Crypto Exchange Activity Drops Amidst Growing Reports of 'Fake Volume'

Trading volumes on digital asset exchanges continue to drop and have now reached levels last seen in early 2017, according to leading market research firm, Diar.

Diar’s analysis shows that the month of January 2019 was one of the worst periods for most cryptoasset exchanges as they recorded relatively low adjusted trading volumes. Malta-based digital asset trading platform, Binance saw the size of its bitcoin (BTC)/USD trading markets reduced by over 40% - when compared to trading volumes for the pair during December 2018.

Meanwhile, San Francisco-based crypto exchange Coinbase’s BTC/USD market has reportedly dropped to lows which were last seen in May of 2017, Diar’s research report noted. Hong Kong-registered digital asset exchange, OKEx also experienced declines in overall trading volume as it failed to maintain a three-month long increase in trading activity. Monthly trading volume on OKEx fell from about $5.5 billion in previous months to around $4 billion last month, Diar reported.

Binance CEO Not Concerned About Low Trading Volumes

Acknowledging that trading volumes across crypto exchanges have been reduced to a fraction of what they were during the historic bull run of late 2017, Binance CEO, Changpeng Zhao had said (in November 2018) that he was not worried about the decreased activity. Last year, Zhao had also revealed that average monthly volumes on Binance were only about a tenth of what they were in late 2017 and early 2018. Taking a long-term view of the situation, the Binance founder had pointed out that trading volumes are still considerably higher than they were “two or three years” back.

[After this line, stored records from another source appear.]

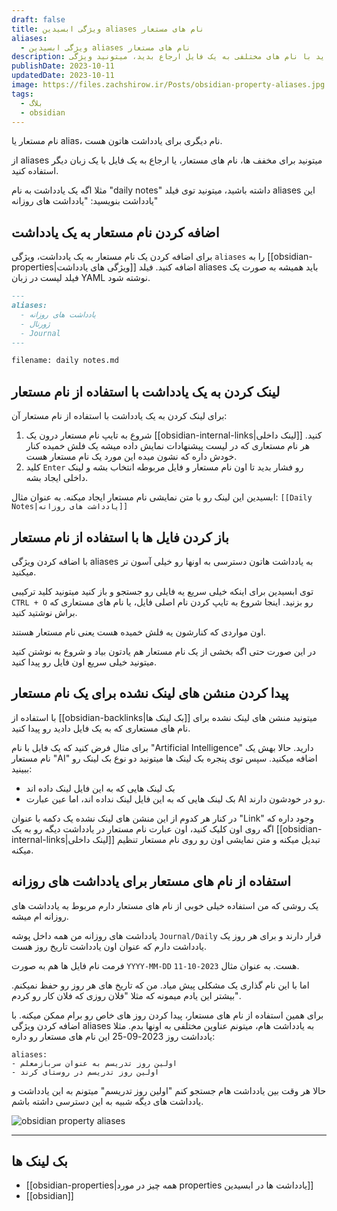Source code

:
 ```yaml
---
draft: false
title: ویژگی ابسیدین aliases نام های مستعار
aliases:
  - ویژگی ابسیدین aliases نام های مستعار
description: اگه میخواید با نام های مختلفی به یک فایل ارجاع بدید، میتونید ویژگی aliases رو به یادداشت هاتون اضافه کنید.
publishDate: 2023-10-11
updatedDate: 2023-10-11
image: https://files.zachshirow.ir/Posts/obsidian-property-aliases.jpg
tags:
  - بلاگ
  - obsidian
---
```



نام مستعار یا alias، نام دیگری برای یادداشت هاتون هست.

از aliases میتونید برای مخفف ها، نام های مستعار، یا ارجاع به یک فایل با یک زبان دیگر استفاده کنید. 

مثلا اگه یک یادداشت به نام "daily notes" داشته باشید، میتونید توی فیلد aliases این یادداشت بنویسید: "یادداشت های روزانه"

## اضافه کردن نام مستعار به یک یادداشت

برای اضافه کردن یک نام مستعار به یک یادداشت، ویژگی `aliases` را به [[obsidian-properties|ویژگی های یادداشت]] اضافه کنید. فیلد aliases باید همیشه به صورت یک فیلد لیست در زبان YAML نوشته شود. 

```md
---
aliases:
  - یادداشت های روزانه
  - ژورنال
  - Journal
---

filename: daily notes.md
```

## لینک کردن به یک یادداشت با استفاده از نام مستعار

برای لینک کردن به یک یادداشت با استفاده از نام مستعار آن:

1. شروع به تایپ نام مستعار درون یک [[obsidian-internal-links|لینک داخلی]] کنید. هر نام مستعاری که در لیست پیشنهادات نمایش داده میشه یک فلش خمیده کنار خودش داره که نشون میده این مورد یک نام مستعار هست. 
2. کلید `Enter` رو فشار بدید تا اون نام مستعار و فایل مربوطه انتخاب بشه و لینک داخلی ایجاد بشه.

ابسیدین این لینک رو با متن نمایشی نام مستعار ایجاد میکنه. به عنوان مثال: `[[Daily Notes|یادداشت های روزانه]]`

## باز کردن فایل ها با استفاده از نام مستعار

با اضافه کردن ویژگی aliases به یادداشت هاتون دسترسی به اونها رو خیلی آسون تر میکنید. 

توی ابسیدین برای اینکه خیلی سریع یه فایلی رو جستجو و باز کنید میتونید کلید ترکیبی `CTRL + O` رو بزنید. اینجا شروع به تایپ کردن نام اصلی فایل، یا نام های مستعاری که براش نوشتید کنید. 

اون مواردی که کنارشون یه فلش خمیده هست یعنی نام مستعار هستند. 

در این صورت حتی اگه بخشی از یک نام مستعار هم یادتون بیاد و شروع به نوشتن کنید میتونید خیلی سریع اون فایل رو پیدا کنید. 

## پیدا کردن منشن های لینک نشده برای یک نام مستعار

با استفاده از [[obsidian-backlinks|بک لینک ها]] میتونید منشن های لینک نشده برای نام های مستعاری که به یک فایل دادید رو پیدا کنید. 

برای مثال فرض کنید که یک فایل با نام "Artificial Intelligence" دارید. حالا بهش یک نام مستعار "AI" اضافه میکنید. سپس توی پنجره بک لینک ها میتونید دو نوع بک لینک رو ببینید: 

- بک لینک هایی که به این فایل لینک داده اند
- بک لینک هایی که به این فایل لینک نداده اند، اما عین عبارت AI رو در خودشون دارند. 

در کنار هر کدوم از این منشن های لینک نشده یک دکمه با عنوان "Link" وجود داره که اگه روی اون کلیک کنید، اون عبارت نام مستعار در یادداشت دیگه رو به یک [[obsidian-internal-links|لینک داخلی]] تبدیل میکنه و متن نمایشی اون رو روی نام مستعار تنظیم میکنه. 

## استفاده از نام های مستعار برای یادداشت های روزانه

یک روشی که من استفاده خیلی خوبی از نام های مستعار دارم مربوط به یادداشت های روزانه ام میشه. 

یادداشت های روزانه من همه داخل پوشه `Journal/Daily` قرار دارند و برای هر روز یک یادداشت دارم که عنوان اون یادداشت تاریخ روز هست. 

فرمت نام فایل ها هم به صورت `YYYY-MM-DD` هست. به عنوان مثال `2023-10-11`. 

اما با این نام گذاری یک مشکلی پیش میاد. من که تاریخ های هر روز رو حفظ نمیکنم. بیشتر این یادم میمونه که مثلا "فلان روزی که فلان کار رو کردم". 

برای همین استفاده از نام های مستعار، پیدا کردن روز های خاص رو برام ممکن میکنه. با اضافه کردن ویژگی aliases به یادداشت هام، میتونم عناوین مختلفی به اونها بدم. مثلا یادداشت روز 2023-09-25 این نام های مستعار رو داره: 

```
aliases: 
- اولین روز تدریسم به عنوان سربازمعلم
- اولین روز تدریسم در روستای کرند
```

حالا هر وقت بین یادداشت هام جستجو کنم "اولین روز تدریسم" میتونم به این یادداشت و یادداشت های دیگه شبیه به این دسترسی داشته باشم. 

![obsidian property aliases](https://zachshirow.storage.iran.liara.space/Posts/obsidian-property-aliases-01.png)


---
## بک لینک ها
- [[obsidian-properties|همه چیز در مورد properties یادداشت ها در ابسیدین]]
- [[obsidian]]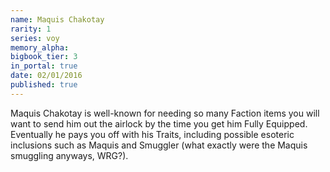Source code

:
 ```yaml
---
name: Maquis Chakotay
rarity: 1
series: voy
memory_alpha:
bigbook_tier: 3
in_portal: true
date: 02/01/2016
published: true
---
```


Maquis Chakotay is well-known for needing so many Faction items you will want to send him out the airlock by the time you get him Fully Equipped. Eventually he pays you off with his Traits, including possible esoteric inclusions such as Maquis and Smuggler (what exactly were the Maquis smuggling anyways, WRG?).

Notably, numerous reports have suggested that certain exchanges have been artificially inflating their trading volumes. Blockchain Transparency Institute (BTI) had released a report last month in which it claimed that the top 25 bitcoin trading pairs on CoinMarketCap were listed based on “grossly” exaggerated volumes.

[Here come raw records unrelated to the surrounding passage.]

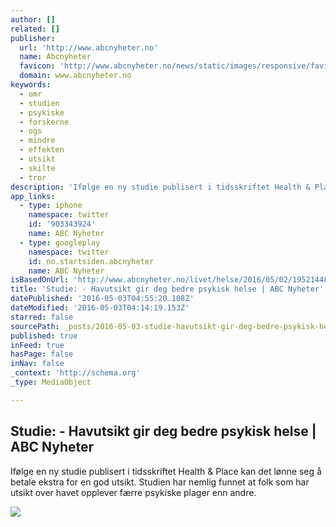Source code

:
 ```yaml
---
author: []
related: []
publisher:
  url: 'http://www.abcnyheter.no'
  name: Abcnyheter
  favicon: 'http://www.abcnyheter.no/news/static/images/responsive/favicons/favicon.ico'
  domain: www.abcnyheter.no
keywords:
  - omr
  - studien
  - psykiske
  - forskerne
  - ogs
  - mindre
  - effekten
  - utsikt
  - skilte
  - tror
description: 'Ifølge en ny studie publisert i tidsskriftet Health & Place kan det lønne seg å betale ekstra for en god utsikt. Studien har nemlig funnet at folk som har utsikt over havet opplever færre psykiske plager enn andre.'
app_links:
  - type: iphone
    namespace: twitter
    id: '903343924'
    name: ABC Nyheter
  - type: googleplay
    namespace: twitter
    id: no.startsiden.abcnyheter
    name: ABC Nyheter
isBasedOnUrl: 'http://www.abcnyheter.no/livet/helse/2016/05/02/195214483/studie-havutsikt-gir-deg-bedre-psykisk-helse?autoplay=1'
title: 'Studie: - Havutsikt gir deg bedre psykisk helse | ABC Nyheter'
datePublished: '2016-05-03T04:55:20.108Z'
dateModified: '2016-05-03T04:14:19.153Z'
starred: false
sourcePath: _posts/2016-05-03-studie-havutsikt-gir-deg-bedre-psykisk-helse-or-abc-nyhete.md
published: true
inFeed: true
hasPage: false
inNav: false
_context: 'http://schema.org'
_type: MediaObject

---
```

<article style=""><h1>Studie: - Havutsikt gir deg bedre psykisk helse | ABC Nyheter</h1><p>Ifølge en ny studie publisert i tidsskriftet Health &amp; Place kan det lønne seg å betale ekstra for en god utsikt. Studien har nemlig funnet at folk som har utsikt over havet opplever færre psykiske plager enn andre.</p><img src="http://pipr.startsiden.no/abcn/resized/972x/https://wsvipr.startsiden.no/images/42/98/42985.jpg" /></article>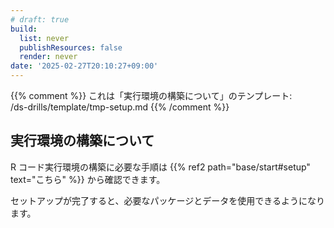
 ```yaml
---
# draft: true
build: 
  list: never
  publishResources: false
  render: never
date: '2025-02-27T20:10:27+09:00'
---
```


{{% comment %}}
これは「実行環境の構築について」のテンプレート:  
/ds-drills/template/tmp-setup.md
{{% /comment %}}

## 実行環境の構築について

R コード実行環境の構築に必要な手順は
 {{% ref2 path="base/start#setup" text="こちら" %}} から確認できます。

セットアップが完了すると、必要なパッケージとデータを使用できるようになります。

Small Cap Coins Exploited To Run Pump-and-Dump Schemes

BTI’s monthly report from November 2018 revealed that many crypto exchanges had been targeting small cap coins by creating hype and generating fake volume. These exploitative activities were being carried out as part of pump-and-dump schemes, according BTI’s research.

Commenting on the exploitative nature of several digital asset exchanges, Blockchain Transparency’s research team noted (last year):

We ... found many … exchanges to be preying on low market cap coins which are desperate for the recognition and volume of a top 10 or 25 exchange. In many of the crypto projects we spoke with, this also involves supplying the exchange with a large amount of tokens which are then used to massively inflate volume numbers on [financial data site] CoinMarketCap, luring in prospective traders from other exchanges with much lower, but real volume.

In December 2018, BTI claimed there was “clear evidence” of wash trading found several crypto exchanges including OKEx, Huobi and HitBTC. Most of the wash trading was done with monero (XMR), zcash (ZEC), dash (DASH), and bitcoin gold (BTG), BTI’s analysis suggests.